- Exercise instructions -
Your answer must be every line of the data that holds the string "pincée".
--------------------------------------------------
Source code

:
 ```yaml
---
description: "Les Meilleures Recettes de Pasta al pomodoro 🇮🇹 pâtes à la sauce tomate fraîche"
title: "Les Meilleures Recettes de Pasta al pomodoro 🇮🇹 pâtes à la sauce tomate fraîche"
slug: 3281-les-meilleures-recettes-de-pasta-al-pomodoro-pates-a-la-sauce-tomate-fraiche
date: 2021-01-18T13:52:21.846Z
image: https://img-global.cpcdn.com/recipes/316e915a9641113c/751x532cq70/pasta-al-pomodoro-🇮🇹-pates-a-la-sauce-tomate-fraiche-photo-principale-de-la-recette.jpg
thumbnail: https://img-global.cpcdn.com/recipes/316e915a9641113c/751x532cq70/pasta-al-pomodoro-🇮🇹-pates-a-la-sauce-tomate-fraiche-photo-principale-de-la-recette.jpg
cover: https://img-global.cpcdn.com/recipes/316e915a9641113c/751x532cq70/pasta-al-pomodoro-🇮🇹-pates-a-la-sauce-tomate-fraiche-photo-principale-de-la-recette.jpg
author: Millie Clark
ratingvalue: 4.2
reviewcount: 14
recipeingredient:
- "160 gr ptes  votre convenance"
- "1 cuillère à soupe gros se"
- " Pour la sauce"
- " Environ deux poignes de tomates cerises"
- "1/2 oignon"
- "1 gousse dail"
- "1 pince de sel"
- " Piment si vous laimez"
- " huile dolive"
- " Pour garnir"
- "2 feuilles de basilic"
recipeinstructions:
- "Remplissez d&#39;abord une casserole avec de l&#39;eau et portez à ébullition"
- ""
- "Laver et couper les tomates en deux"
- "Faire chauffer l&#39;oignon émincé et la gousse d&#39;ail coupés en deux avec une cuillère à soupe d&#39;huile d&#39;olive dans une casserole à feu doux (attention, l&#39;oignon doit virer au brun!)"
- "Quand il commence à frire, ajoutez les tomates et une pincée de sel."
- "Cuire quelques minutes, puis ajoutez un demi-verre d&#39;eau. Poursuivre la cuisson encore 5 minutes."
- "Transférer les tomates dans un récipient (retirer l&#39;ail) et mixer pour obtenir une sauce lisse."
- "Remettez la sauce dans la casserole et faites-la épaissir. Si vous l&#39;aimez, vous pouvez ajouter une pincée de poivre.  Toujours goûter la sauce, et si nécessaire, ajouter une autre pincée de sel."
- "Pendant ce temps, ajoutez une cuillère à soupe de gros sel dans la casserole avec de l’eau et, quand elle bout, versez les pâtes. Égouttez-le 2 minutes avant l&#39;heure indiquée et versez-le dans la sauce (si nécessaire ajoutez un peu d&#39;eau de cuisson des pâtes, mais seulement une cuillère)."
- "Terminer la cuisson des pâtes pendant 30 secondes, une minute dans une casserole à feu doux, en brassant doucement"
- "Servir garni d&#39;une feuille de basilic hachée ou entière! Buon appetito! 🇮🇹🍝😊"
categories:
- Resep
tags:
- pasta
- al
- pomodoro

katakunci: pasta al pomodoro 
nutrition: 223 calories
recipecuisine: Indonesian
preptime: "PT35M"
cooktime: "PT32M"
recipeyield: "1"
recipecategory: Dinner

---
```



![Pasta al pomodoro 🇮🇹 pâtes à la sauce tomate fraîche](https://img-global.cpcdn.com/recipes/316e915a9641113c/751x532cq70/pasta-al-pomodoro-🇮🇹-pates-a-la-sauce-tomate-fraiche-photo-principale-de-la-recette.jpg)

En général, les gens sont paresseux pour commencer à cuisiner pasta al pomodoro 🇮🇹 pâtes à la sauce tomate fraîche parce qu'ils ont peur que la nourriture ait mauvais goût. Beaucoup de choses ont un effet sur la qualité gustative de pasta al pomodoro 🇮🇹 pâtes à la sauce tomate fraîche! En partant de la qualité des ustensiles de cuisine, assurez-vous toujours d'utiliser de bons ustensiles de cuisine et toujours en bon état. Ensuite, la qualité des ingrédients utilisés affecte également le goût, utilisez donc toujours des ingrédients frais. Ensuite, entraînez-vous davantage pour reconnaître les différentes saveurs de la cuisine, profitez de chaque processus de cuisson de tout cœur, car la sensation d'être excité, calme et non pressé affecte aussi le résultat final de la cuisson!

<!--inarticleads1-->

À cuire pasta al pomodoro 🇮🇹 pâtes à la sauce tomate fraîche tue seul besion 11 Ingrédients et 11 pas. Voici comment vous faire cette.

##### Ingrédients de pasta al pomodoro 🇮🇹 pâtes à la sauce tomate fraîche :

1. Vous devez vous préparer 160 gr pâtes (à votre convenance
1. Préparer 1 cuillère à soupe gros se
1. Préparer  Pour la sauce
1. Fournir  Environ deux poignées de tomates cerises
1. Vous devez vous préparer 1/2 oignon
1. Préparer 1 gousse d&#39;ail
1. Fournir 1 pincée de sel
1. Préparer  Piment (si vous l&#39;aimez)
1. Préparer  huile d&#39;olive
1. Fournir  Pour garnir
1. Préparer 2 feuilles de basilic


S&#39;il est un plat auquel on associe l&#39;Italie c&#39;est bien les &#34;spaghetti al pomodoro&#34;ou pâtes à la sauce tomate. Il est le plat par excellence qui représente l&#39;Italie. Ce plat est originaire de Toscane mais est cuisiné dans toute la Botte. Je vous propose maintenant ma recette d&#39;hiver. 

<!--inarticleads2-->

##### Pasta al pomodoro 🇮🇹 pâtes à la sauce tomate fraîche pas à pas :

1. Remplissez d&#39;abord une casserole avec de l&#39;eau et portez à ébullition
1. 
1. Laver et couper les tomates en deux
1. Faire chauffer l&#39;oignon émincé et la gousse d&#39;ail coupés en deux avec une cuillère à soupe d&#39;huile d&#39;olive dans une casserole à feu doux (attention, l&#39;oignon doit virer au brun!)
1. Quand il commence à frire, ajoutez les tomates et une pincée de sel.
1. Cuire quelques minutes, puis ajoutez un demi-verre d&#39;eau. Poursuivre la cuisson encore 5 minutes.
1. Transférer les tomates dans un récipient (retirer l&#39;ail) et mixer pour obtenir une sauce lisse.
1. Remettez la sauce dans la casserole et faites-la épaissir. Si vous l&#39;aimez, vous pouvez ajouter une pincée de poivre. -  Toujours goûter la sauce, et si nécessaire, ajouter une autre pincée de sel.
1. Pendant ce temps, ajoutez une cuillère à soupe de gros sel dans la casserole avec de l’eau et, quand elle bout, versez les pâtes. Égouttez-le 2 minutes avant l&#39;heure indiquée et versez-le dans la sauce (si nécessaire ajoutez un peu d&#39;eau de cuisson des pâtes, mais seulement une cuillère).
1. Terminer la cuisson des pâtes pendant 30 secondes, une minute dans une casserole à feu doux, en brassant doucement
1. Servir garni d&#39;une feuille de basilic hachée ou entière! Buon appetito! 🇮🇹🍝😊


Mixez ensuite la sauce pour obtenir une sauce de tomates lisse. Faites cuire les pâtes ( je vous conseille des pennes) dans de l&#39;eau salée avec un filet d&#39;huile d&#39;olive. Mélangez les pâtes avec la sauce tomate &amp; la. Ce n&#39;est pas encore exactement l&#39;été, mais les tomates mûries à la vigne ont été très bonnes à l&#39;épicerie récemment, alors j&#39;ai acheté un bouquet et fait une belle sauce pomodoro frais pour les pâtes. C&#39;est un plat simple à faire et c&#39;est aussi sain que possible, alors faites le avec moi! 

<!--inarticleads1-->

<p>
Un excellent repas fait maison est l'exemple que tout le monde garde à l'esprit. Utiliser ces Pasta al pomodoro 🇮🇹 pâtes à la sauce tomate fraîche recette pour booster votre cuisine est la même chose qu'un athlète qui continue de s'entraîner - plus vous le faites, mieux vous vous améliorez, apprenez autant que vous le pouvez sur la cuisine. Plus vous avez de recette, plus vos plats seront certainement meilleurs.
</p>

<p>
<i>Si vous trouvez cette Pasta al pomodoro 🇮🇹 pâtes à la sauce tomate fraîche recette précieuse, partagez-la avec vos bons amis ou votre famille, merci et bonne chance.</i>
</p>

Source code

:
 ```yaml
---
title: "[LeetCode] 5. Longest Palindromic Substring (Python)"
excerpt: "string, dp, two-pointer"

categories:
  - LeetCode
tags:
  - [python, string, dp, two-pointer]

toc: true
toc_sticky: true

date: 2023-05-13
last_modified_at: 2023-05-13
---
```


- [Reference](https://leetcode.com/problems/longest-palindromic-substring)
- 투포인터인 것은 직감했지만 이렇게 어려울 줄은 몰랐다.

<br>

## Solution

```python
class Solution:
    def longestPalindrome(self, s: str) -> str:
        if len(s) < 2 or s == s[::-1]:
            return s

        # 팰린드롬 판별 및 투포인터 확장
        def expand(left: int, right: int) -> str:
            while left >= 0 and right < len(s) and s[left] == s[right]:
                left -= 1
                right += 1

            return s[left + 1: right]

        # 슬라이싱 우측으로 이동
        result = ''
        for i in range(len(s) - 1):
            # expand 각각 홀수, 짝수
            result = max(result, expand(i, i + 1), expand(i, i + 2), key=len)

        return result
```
--------------------------------------------------
- Reply -
- "Quand il commence à frire, ajoutez les tomates et une pincée de sel."
- "Remettez la sauce dans la casserole et faites-la épaissir. Si vous l&#39;aimez, vous pouvez ajouter une pincée de poivre.  Toujours goûter la sauce, et si nécessaire, ajouter une autre pincée de sel."
1. Fournir 1 pincée de sel
1. Quand il commence à frire, ajoutez les tomates et une pincée de sel.
1. Remettez la sauce dans la casserole et faites-la épaissir. Si vous l&#39;aimez, vous pouvez ajouter une pincée de poivre. -  Toujours goûter la sauce, et si nécessaire, ajouter une autre pincée de sel.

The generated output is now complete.